The higher pressure also increases a self-generated current that forms
inside tokamak plasmas. This can be combined with particle beams and microwaves
to drive and sustain the plasma current indefinitely in a so-called steady
state. These higher self-generated currents make this process more efficient,
and thus a fusion power plant more attractive.

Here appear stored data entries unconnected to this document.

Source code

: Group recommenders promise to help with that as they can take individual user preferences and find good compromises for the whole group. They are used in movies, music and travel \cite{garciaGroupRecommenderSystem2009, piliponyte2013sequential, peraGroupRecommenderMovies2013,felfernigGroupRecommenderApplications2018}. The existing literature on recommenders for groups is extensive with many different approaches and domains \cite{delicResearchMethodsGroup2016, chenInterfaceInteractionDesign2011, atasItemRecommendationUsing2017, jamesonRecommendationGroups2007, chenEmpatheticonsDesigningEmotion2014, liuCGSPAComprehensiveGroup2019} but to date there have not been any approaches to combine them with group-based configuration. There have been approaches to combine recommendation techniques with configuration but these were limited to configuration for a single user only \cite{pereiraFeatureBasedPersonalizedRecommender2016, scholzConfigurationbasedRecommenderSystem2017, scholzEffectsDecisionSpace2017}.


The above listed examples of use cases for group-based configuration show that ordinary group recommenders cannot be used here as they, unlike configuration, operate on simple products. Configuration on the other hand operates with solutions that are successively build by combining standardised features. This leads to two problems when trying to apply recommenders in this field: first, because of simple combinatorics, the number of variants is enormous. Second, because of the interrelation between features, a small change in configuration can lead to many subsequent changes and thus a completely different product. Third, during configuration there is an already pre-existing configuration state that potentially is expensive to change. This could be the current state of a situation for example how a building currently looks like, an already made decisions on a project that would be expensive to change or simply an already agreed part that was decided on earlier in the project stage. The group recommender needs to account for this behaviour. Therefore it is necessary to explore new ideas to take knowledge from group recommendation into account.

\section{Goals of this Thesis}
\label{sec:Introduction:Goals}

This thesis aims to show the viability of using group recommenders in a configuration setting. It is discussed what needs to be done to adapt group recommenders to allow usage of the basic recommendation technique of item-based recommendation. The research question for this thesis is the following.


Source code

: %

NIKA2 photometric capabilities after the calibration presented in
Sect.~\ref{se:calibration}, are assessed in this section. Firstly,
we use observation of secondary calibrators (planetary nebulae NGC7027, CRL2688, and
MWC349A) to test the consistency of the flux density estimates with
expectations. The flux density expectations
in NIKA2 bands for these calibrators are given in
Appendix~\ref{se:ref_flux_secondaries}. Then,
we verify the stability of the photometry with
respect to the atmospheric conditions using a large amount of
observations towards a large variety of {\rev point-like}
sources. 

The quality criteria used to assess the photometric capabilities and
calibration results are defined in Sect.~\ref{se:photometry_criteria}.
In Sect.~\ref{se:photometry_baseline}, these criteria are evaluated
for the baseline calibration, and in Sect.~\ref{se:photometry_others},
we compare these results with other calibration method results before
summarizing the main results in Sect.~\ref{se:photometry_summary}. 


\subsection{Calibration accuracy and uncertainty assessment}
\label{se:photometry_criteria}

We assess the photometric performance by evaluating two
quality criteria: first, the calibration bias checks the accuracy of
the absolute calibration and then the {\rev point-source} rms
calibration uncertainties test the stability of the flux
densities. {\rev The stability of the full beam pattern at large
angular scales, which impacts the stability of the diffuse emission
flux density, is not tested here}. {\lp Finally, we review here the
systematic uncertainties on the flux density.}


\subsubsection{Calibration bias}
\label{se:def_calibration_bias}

When researchers projected the recent DIII-D results to ITER, they found
that the higher plasma pressure and bootstrap current, together with additional
sources of current from particle beams and microwaves, could create a fully
sustainable steady-state regime that generates four-to-five times more power
than it will take to heat the plasma and drive the current. Support for this
work comes from the DOE Office of Science (FES) and the General Atomics
Postdoctoral Research Participation Program administered by Oak Ridge
Associated Universities (ORAU).
Going forward, physicists seek to create a greater percentage of bootstrap
current to increase the fusion power gain and reduce the additional power
needed to drive current. These DIII-D experiments produced about 30 percent
self-driven current, although the bootstrap current fraction are projected to
increase in ITER as its higher field means its ions collide less often,
enabling current to be driven more easily.
“What we are currently working on in DIII-D is to develop the basis for
fully steady-state high pressure plasma for ITER and beyond,” Nazikian said. “A
central goal of the DIII-D program now is to identify ways in which
high-pressure plasmas can drive most of the current required for steady-state
reactors. We are undertaking major upgrades to the facility to meet this goal
while exploring regimes that are free of dangerous ELMs.”